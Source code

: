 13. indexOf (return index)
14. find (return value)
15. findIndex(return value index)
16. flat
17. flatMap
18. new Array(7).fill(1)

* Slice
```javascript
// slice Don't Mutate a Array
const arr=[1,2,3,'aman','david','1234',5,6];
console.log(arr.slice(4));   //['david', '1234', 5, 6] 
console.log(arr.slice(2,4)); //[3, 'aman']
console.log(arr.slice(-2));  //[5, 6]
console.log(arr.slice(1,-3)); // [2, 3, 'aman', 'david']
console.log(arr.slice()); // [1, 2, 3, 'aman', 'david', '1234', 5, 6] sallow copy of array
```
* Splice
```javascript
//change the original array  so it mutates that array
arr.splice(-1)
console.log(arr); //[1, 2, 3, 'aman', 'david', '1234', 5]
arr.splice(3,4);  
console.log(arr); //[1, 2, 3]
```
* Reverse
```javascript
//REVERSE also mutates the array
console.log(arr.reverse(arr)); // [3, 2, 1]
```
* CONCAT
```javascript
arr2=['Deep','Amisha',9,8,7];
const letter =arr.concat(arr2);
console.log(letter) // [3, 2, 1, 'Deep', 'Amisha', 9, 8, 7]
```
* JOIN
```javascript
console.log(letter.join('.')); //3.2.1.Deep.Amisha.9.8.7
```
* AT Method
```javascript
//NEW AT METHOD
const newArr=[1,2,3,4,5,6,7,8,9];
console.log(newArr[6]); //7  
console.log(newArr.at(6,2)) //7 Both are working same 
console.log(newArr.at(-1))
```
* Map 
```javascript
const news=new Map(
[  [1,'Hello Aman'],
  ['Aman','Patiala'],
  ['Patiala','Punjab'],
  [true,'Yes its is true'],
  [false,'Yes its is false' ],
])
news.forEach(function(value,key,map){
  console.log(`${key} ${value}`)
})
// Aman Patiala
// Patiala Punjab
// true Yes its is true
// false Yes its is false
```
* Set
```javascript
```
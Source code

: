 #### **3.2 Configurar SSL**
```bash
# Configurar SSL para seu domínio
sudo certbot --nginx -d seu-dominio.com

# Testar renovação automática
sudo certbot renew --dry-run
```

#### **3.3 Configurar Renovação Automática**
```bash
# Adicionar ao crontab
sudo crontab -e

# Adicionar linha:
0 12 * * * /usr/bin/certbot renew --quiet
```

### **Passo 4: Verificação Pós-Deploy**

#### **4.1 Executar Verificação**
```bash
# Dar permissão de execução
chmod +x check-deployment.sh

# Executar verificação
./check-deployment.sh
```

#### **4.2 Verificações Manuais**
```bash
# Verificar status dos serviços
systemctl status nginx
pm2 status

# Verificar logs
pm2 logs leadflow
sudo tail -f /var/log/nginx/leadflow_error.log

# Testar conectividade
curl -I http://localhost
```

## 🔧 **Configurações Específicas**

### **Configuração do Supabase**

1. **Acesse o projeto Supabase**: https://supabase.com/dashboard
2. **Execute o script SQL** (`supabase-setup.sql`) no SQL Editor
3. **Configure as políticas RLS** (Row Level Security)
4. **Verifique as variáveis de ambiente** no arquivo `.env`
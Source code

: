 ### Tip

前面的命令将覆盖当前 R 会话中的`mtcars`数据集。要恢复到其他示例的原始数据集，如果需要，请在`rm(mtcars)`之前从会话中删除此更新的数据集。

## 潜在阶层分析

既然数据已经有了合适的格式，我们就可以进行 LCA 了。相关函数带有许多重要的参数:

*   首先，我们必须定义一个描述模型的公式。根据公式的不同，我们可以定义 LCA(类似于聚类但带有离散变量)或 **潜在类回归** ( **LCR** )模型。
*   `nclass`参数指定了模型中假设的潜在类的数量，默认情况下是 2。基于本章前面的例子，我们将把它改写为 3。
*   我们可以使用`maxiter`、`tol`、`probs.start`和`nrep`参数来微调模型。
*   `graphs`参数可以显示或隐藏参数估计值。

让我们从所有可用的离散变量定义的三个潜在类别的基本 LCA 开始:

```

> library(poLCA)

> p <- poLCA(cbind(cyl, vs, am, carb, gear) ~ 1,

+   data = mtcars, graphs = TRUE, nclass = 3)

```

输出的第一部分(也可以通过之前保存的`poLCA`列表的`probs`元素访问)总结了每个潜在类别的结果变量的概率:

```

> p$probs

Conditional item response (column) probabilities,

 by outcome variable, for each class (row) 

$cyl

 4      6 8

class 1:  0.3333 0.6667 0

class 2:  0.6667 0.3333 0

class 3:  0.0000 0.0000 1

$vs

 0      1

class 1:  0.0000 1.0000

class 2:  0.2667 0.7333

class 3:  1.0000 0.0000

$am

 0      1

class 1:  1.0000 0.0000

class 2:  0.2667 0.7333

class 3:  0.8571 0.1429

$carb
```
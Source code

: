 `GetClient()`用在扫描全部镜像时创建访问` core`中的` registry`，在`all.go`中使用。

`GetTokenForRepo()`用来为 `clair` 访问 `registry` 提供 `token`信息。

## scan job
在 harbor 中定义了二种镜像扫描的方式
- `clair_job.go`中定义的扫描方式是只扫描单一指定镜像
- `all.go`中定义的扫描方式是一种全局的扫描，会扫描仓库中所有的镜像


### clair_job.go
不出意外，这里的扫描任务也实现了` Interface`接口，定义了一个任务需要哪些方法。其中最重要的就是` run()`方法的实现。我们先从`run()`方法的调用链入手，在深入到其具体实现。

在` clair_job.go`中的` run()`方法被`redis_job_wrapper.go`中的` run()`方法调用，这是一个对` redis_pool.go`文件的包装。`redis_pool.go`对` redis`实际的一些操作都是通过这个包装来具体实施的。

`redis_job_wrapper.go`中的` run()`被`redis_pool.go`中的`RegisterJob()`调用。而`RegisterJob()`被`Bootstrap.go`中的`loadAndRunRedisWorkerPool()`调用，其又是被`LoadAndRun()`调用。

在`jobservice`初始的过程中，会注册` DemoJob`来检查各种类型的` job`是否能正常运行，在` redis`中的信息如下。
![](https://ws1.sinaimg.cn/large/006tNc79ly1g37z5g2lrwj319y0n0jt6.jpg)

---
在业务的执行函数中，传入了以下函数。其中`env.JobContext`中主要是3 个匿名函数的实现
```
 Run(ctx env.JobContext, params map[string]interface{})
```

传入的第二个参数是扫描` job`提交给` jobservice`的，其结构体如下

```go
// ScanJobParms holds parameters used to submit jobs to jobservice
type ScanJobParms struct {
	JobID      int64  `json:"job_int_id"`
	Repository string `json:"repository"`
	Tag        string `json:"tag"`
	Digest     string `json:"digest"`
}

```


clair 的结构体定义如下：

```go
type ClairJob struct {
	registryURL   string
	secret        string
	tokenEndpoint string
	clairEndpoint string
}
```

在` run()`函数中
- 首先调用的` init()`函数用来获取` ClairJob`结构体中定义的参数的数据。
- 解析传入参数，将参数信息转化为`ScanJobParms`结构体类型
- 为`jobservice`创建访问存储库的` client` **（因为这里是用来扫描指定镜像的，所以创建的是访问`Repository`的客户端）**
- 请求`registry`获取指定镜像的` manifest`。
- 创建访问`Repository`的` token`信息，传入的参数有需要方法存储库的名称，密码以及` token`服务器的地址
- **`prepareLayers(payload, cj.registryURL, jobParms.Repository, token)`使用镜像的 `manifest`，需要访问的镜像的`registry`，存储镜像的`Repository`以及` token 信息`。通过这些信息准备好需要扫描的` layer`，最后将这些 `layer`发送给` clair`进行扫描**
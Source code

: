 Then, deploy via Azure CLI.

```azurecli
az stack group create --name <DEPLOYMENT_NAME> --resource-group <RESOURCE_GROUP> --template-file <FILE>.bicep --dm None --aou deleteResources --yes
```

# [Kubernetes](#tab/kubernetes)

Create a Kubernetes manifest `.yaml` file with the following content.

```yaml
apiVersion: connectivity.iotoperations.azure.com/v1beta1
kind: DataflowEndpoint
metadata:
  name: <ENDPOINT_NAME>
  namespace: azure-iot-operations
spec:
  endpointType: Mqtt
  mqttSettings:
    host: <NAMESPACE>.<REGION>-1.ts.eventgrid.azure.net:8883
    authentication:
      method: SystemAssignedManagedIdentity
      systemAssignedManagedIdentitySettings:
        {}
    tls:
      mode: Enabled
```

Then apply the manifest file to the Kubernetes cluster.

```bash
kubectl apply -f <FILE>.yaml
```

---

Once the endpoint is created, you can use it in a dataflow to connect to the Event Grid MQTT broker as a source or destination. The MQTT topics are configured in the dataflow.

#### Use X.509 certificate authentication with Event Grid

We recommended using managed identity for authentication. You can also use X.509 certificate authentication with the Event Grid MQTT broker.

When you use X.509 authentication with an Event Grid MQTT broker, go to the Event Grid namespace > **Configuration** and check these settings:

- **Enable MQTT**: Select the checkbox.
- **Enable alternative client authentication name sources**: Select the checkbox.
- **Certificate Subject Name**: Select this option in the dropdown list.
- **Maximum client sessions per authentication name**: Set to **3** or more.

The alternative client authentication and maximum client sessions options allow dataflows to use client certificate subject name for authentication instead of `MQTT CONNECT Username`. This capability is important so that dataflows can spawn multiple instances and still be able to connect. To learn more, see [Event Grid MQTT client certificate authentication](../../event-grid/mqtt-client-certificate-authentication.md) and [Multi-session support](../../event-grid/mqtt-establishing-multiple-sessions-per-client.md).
· · · ·
◆ **EXERCISE BRIEF**
Report only the number of lines in the data above that contain "registryURL".

◆ **RESULT BELOW**
2